In 199 AD, in a now-legendary Chinese military tale, a general named Sun Ce defeated his larger opponent by tricking him into leaving his stronghold unguarded. This maneuver led to a historic turning point: the first unification of southern China after centuries of unrest.
It also imprinted in military doctrine an ancient concept that great innovators continue to leverage today against their competitors.
The lesson is this: if you design your approach in such a way that your competitor is forced to leave his stronghold to defend against it, then you will win. Either your opponent will venture out into unfamiliar terrain and become easy prey; or, better yet, he will refuse to confront you, and you can advance uncontested.

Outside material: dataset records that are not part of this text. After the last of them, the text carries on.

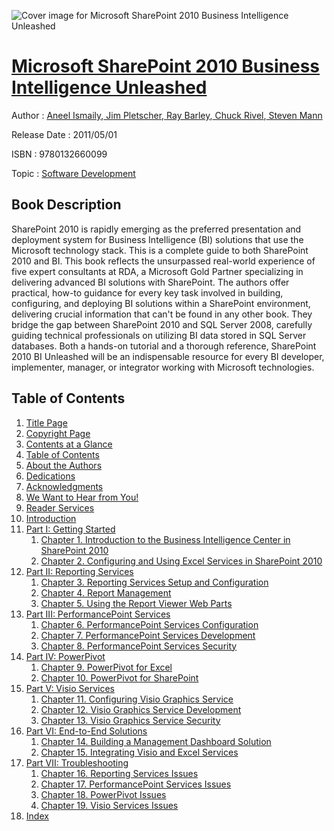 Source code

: ![Cover image for Microsoft SharePoint 2010 Business Intelligence Unleashed](https://imgdetail.ebookreading.net/cover/cover/software_development/EB9780132660099.jpg)

[Microsoft SharePoint 2010 Business Intelligence Unleashed](https://ebookreading.net/view/book/Microsoft+SharePoint+2010+Business+Intelligence+Unleashed-EB9780132660099_1.html "Microsoft SharePoint 2010 Business Intelligence Unleashed")
====================================================================================================================

Author : [Aneel Ismaily](https://ebookreading.net/search/author/Aneel+Ismaily),[ Jim Pletscher](https://ebookreading.net/search/author/+Jim+Pletscher),[ Ray Barley](https://ebookreading.net/search/author/+Ray+Barley),[ Chuck Rivel](https://ebookreading.net/search/author/+Chuck+Rivel),[ Steven Mann](https://ebookreading.net/search/author/+Steven+Mann)

Release Date : 2011/05/01

ISBN : 9780132660099

Topic : [Software Development](https://ebookreading.net/search/category/software-development)

Book Description
-----------------

SharePoint 2010 is rapidly emerging as the preferred presentation and deployment system for Business Intelligence (BI) solutions that use the Microsoft technology stack. This is a complete guide to both SharePoint 2010 and BI. This book reflects the unsurpassed real-world experience of five expert consultants at RDA, a Microsoft Gold Partner specializing in delivering advanced BI solutions with SharePoint. The authors offer practical, how-to guidance for every key task involved in building, configuring, and deploying BI solutions within a SharePoint environment, delivering crucial information that can't be found in any other book. They bridge the gap between SharePoint 2010 and SQL Server 2008, carefully guiding technical professionals on utilizing BI data stored in SQL Server databases. Both a hands-on tutorial and a thorough reference, SharePoint 2010 BI Unleashed will be an indispensable resource for every BI developer, implementer, manager, or integrator working with Microsoft technologies.
              
Table of Contents
-----------------

1. [Title Page](https://ebookreading.net/view/book/Microsoft+SharePoint+2010+Business+Intelligence+Unleashed-EB9780132660099_2.html)
1. [Copyright Page](https://ebookreading.net/view/book/Microsoft+SharePoint+2010+Business+Intelligence+Unleashed-EB9780132660099_3.html)
1. [Contents at a Glance](https://ebookreading.net/view/book/Microsoft+SharePoint+2010+Business+Intelligence+Unleashed-EB9780132660099_4.html)
1. [Table of Contents](https://ebookreading.net/view/book/Microsoft+SharePoint+2010+Business+Intelligence+Unleashed-EB9780132660099_5.html)
1. [About the Authors](https://ebookreading.net/view/book/Microsoft+SharePoint+2010+Business+Intelligence+Unleashed-EB9780132660099_6.html)
1. [Dedications](https://ebookreading.net/view/book/Microsoft+SharePoint+2010+Business+Intelligence+Unleashed-EB9780132660099_7.html)
1. [Acknowledgments](https://ebookreading.net/view/book/Microsoft+SharePoint+2010+Business+Intelligence+Unleashed-EB9780132660099_8.html)
1. [We Want to Hear from You!](https://ebookreading.net/view/book/Microsoft+SharePoint+2010+Business+Intelligence+Unleashed-EB9780132660099_9.html)
1. [Reader Services](https://ebookreading.net/view/book/Microsoft+SharePoint+2010+Business+Intelligence+Unleashed-EB9780132660099_10.html)
1. [Introduction](https://ebookreading.net/view/book/Microsoft+SharePoint+2010+Business+Intelligence+Unleashed-EB9780132660099_11.html)
1. [Part I: Getting Started](https://ebookreading.net/view/book/Microsoft+SharePoint+2010+Business+Intelligence+Unleashed-EB9780132660099_12.html)
    1. [Chapter 1. Introduction to the Business Intelligence Center in SharePoint 2010](https://ebookreading.net/view/book/Microsoft+SharePoint+2010+Business+Intelligence+Unleashed-EB9780132660099_13.html)
    1. [Chapter 2. Configuring and Using Excel Services in SharePoint 2010](https://ebookreading.net/view/book/Microsoft+SharePoint+2010+Business+Intelligence+Unleashed-EB9780132660099_14.html)
1. [Part II: Reporting Services](https://ebookreading.net/view/book/Microsoft+SharePoint+2010+Business+Intelligence+Unleashed-EB9780132660099_15.html)
    1. [Chapter 3. Reporting Services Setup and Configuration](https://ebookreading.net/view/book/Microsoft+SharePoint+2010+Business+Intelligence+Unleashed-EB9780132660099_16.html)
    1. [Chapter 4. Report Management](https://ebookreading.net/view/book/Microsoft+SharePoint+2010+Business+Intelligence+Unleashed-EB9780132660099_17.html)
    1. [Chapter 5. Using the Report Viewer Web Parts](https://ebookreading.net/view/book/Microsoft+SharePoint+2010+Business+Intelligence+Unleashed-EB9780132660099_18.html)
1. [Part III: PerformancePoint Services](https://ebookreading.net/view/book/Microsoft+SharePoint+2010+Business+Intelligence+Unleashed-EB9780132660099_19.html)
    1. [Chapter 6. PerformancePoint Services Configuration](https://ebookreading.net/view/book/Microsoft+SharePoint+2010+Business+Intelligence+Unleashed-EB9780132660099_20.html)
    1. [Chapter 7. PerformancePoint Services Development](https://ebookreading.net/view/book/Microsoft+SharePoint+2010+Business+Intelligence+Unleashed-EB9780132660099_21.html)
    1. [Chapter 8. PerformancePoint Services Security](https://ebookreading.net/view/book/Microsoft+SharePoint+2010+Business+Intelligence+Unleashed-EB9780132660099_22.html)
1. [Part IV: PowerPivot](https://ebookreading.net/view/book/Microsoft+SharePoint+2010+Business+Intelligence+Unleashed-EB9780132660099_23.html)
    1. [Chapter 9. PowerPivot for Excel](https://ebookreading.net/view/book/Microsoft+SharePoint+2010+Business+Intelligence+Unleashed-EB9780132660099_24.html)
    1. [Chapter 10. PowerPivot for SharePoint](https://ebookreading.net/view/book/Microsoft+SharePoint+2010+Business+Intelligence+Unleashed-EB9780132660099_25.html)
1. [Part V: Visio Services](https://ebookreading.net/view/book/Microsoft+SharePoint+2010+Business+Intelligence+Unleashed-EB9780132660099_26.html)
    1. [Chapter 11. Configuring Visio Graphics Service](https://ebookreading.net/view/book/Microsoft+SharePoint+2010+Business+Intelligence+Unleashed-EB9780132660099_27.html)
    1. [Chapter 12. Visio Graphics Service Development](https://ebookreading.net/view/book/Microsoft+SharePoint+2010+Business+Intelligence+Unleashed-EB9780132660099_28.html)
    1. [Chapter 13. Visio Graphics Service Security](https://ebookreading.net/view/book/Microsoft+SharePoint+2010+Business+Intelligence+Unleashed-EB9780132660099_29.html)
1. [Part VI: End-to-End Solutions](https://ebookreading.net/view/book/Microsoft+SharePoint+2010+Business+Intelligence+Unleashed-EB9780132660099_30.html)
    1. [Chapter 14. Building a Management Dashboard Solution](https://ebookreading.net/view/book/Microsoft+SharePoint+2010+Business+Intelligence+Unleashed-EB9780132660099_31.html)
    1. [Chapter 15. Integrating Visio and Excel Services](https://ebookreading.net/view/book/Microsoft+SharePoint+2010+Business+Intelligence+Unleashed-EB9780132660099_32.html)
1. [Part VII: Troubleshooting](https://ebookreading.net/view/book/Microsoft+SharePoint+2010+Business+Intelligence+Unleashed-EB9780132660099_33.html)
    1. [Chapter 16. Reporting Services Issues](https://ebookreading.net/view/book/Microsoft+SharePoint+2010+Business+Intelligence+Unleashed-EB9780132660099_34.html)
    1. [Chapter 17. PerformancePoint Services Issues](https://ebookreading.net/view/book/Microsoft+SharePoint+2010+Business+Intelligence+Unleashed-EB9780132660099_35.html)
    1. [Chapter 18. PowerPivot Issues](https://ebookreading.net/view/book/Microsoft+SharePoint+2010+Business+Intelligence+Unleashed-EB9780132660099_36.html)
    1. [Chapter 19. Visio Services Issues](https://ebookreading.net/view/book/Microsoft+SharePoint+2010+Business+Intelligence+Unleashed-EB9780132660099_37.html)
1. [Index](https://ebookreading.net/view/book/Microsoft+SharePoint+2010+Business+Intelligence+Unleashed-EB9780132660099_38.html)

This pattern of disruptive innovation continues to work today, and companies like Tradestation (TRAD)  provide us with a great modern-day example of this ancient strategy.
TRAD – an online broker unlike any other
TRAD has increased revenues from $100 million to $150 million in the past three years, and it has grown profits even faster. While today’s economic crisis is challenging even the most established financial service firms, TRAD is holding its ground and even benefiting from a surge in market activity.
TRAD’s uniqueness mirrors Sun Ce’s lesson above. TRAD puts its competitors in the same dilemma – leave your stronghold or let us grow.
In my interview last week with TRAD’s CEO, Salomon Sredni, I asked him about TRAD’s business strategy. Sredni was incredibly clear and concise, and his answers offered a classic “outthinker” perspective.
Although TRAD is an online brokerage firm, it actually considers itself a software company. Indeed, TRAD was born as a software company that sold an application to help highly active traders program sophisticated rules that automatically executed trades.
Since then, TRAD has given up the old software license business and transformed itself into a brokerage firm. But the company remains highly committed to what makes it distinctive – providing the best software for “rules-based” active world traders.
As Sredni explains, “We’ve only been in the brokerage industry for eight years. When we first entered [the brokerage business from the software business] people said ‘you will never make it.’ We explained that we are a technology company; we have the best magnet for active traders.”
Technically TRAD competes with Charles Schwab (SCHW), E*Trade (ETFC), and TD Ameritrade (AMTD). But internally, the company senior management believes TRAD functions as a software business. Its strategy is to compete with software companies rather than brokerage firms.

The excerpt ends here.